Através desta passagem do Evangelho, Lucas exorta a comunidade a permanecer firme na fé, a não desistir diante das adversidades nem se deixar vencer pelo desânimo. A comunidade experimenta a dor do martírio de alguns de seus membros, o abandono da fé por parte de outros e a incerteza diante de um futuro que se percebe ameaçador. No primeiro século, esses pequenos grupos de cristãos viviam o Evangelho com radicalidade, a ponto de entregar a vida por Jesus. Os crentes da primeira geração já não estavam mais entre eles, e as perseguições, juntamente com as guerras que os cercavam, levavam-nos a questionar se tudo isso não era um sinal do fim do mundo próximo.

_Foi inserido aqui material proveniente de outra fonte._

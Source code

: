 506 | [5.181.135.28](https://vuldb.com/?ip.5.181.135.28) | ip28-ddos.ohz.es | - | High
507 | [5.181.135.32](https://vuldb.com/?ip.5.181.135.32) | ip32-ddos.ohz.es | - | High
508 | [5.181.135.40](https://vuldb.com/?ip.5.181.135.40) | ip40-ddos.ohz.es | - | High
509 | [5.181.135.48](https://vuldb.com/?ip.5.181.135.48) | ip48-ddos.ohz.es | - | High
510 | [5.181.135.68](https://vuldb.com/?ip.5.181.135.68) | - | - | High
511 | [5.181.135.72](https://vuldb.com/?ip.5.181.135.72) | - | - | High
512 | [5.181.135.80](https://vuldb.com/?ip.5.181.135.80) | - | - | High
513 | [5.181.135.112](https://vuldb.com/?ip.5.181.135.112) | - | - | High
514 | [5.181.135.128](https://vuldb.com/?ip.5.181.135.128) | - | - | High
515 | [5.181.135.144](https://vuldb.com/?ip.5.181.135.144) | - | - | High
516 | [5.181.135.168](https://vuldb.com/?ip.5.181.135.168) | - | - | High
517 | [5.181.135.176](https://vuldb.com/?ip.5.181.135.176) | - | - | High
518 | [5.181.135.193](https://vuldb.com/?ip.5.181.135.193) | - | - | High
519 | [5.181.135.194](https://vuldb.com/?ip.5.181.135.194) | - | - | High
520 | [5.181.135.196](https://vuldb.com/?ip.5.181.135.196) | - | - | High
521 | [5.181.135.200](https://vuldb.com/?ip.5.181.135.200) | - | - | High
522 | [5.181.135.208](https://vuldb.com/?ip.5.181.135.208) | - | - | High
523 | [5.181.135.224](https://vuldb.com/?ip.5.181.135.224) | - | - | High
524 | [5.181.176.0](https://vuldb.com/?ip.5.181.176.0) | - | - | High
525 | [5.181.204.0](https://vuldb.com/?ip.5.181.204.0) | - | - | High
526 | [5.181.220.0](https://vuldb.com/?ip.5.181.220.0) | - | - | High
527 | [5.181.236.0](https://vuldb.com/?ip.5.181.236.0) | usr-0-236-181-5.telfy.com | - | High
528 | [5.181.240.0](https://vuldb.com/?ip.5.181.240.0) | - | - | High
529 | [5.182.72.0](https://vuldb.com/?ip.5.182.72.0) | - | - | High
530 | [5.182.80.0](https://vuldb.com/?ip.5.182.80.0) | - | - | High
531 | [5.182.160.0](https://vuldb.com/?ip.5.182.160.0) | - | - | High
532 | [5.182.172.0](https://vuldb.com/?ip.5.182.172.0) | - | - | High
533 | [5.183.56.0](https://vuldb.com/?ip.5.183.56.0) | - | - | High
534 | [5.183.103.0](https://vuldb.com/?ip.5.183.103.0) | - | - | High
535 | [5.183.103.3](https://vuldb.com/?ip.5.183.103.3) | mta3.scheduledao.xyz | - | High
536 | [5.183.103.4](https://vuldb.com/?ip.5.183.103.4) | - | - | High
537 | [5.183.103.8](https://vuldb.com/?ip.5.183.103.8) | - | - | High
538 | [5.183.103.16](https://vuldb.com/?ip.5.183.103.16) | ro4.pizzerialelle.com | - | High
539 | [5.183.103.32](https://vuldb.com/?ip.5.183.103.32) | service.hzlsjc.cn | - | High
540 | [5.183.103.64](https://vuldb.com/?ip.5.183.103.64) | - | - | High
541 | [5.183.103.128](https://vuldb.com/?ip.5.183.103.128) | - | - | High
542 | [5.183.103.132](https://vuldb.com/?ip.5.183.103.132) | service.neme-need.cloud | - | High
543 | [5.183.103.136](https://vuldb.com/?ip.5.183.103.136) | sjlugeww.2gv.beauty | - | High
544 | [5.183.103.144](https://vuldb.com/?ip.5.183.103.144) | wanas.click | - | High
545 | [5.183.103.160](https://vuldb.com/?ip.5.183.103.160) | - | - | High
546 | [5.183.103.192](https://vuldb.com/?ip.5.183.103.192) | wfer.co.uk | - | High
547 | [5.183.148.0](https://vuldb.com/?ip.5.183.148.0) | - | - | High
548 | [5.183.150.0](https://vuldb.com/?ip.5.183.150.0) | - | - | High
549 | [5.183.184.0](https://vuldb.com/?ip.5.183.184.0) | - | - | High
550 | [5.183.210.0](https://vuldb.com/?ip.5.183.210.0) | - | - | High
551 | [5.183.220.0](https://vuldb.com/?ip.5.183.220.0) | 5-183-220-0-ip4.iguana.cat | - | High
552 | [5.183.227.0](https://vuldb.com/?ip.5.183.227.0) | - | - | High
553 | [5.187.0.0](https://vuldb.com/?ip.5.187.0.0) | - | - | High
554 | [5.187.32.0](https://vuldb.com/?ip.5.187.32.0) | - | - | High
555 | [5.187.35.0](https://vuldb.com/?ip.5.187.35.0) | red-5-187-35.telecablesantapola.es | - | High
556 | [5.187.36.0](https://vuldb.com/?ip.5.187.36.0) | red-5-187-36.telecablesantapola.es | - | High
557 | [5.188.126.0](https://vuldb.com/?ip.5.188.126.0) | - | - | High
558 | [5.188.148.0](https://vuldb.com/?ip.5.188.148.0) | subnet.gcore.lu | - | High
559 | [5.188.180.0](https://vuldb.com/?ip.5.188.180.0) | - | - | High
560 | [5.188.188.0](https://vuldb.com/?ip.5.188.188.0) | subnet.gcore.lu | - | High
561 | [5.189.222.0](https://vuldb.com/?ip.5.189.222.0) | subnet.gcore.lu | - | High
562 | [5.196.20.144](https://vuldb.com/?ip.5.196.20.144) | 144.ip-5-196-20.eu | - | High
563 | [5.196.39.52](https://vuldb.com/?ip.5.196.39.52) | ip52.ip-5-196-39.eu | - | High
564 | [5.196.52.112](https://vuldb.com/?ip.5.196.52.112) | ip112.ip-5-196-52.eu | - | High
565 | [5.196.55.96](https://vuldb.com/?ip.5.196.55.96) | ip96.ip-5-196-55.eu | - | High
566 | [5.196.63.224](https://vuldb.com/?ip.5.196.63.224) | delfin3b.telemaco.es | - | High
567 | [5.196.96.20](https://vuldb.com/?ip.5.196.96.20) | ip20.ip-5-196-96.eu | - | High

As palavras de Jesus, no entanto, são claras e encorajadoras: Ele confirma que essas provações virão, mas os anima a enfrentá-las com fé. Mais ainda, convida-os a confiar plenamente em Deus, lembrando-lhes: “Fazei o firme propósito de não planejar com antecedência a própria defesa; porque eu vos darei palavras tão acertadas, que nenhum dos inimigos vos poderá resistir ou rebater”. “Fazei o firme propósito de não planejar com antecedência a própria defesa”. Convida-os a viver com a certeza de que o Espírito os sustentará em meio à provação.
Os cristãos do primeiro século não tinham muros que os protegessem das ameaças do seu entorno. Para celebrar em comunidade, reuniam-se em suas casas, já que não lhes era permitido fazê-lo em espaços públicos. Neste domingo, Jesus nos convida a viver nossa fé de forma aberta, pública, sem muros visíveis ou invisíveis, a proclamar a novidade do seu Reino sem nos preocuparmos com as consequências que isso possa trazer. Ele nos chama a não nos isolarmos do ambiente em que estamos inseridos, a não permitir que se ergam pedras que impeçam o olhar para aqueles que nos rodeiam e estão sendo perseguidos porque incomodam o império vigente! São os perseguidos do nosso século: os mais desprotegidos, aqueles que não “contribuem” para a sustentação dos imperialismos do momento, os pobres, os desfavorecidos. Somos chamados a destruir as paredes invisíveis que marginalizam os pobres dentro das cidades, criando espaços de privilégio diante de multidões despossuídas. São paredes que alimentam o medo e a hostilidade, reforçando a ideia de que certos grupos humanos são perigosos ou indesejáveis.
Como diz o Papa Francisco na encíclica Fratelli Tutti: “criam-se novas barreiras para a autopreservação, de modo que deixa de existir o mundo e existe apenas o “meu” mundo, a ponto de muitos deixarem de ser considerados seres humanos com dignidade inalienável e passarem a ser apenas “eles”. Reaparece “a tentação de fazer uma cultura de muros, de levantar muros, muros no coração, muros na terra para evitar esse encontro com outras culturas, com outras pessoas. E quem quer que levante um muro, quem constrói um muro, acabará sendo um escravo dentro dos muros que construiu, sem horizontes. Porque lhe falta essa alteridade” (FT 27).
Somos convidados a abrir novos caminhos de encontro e, para isso, é necessário construir pontes que ajudem a uma vida fraterna que reconheça a dignidade de cada pessoa, especialmente dos pobres e dos migrantes. Desta forma, daremos testemunho da nossa fé, construindo a fraternidade como único caminho para a paz e a justiça, seremos testemunhas de esperança numa sociedade marcada pelo individualismo e pela autorreferencialidade.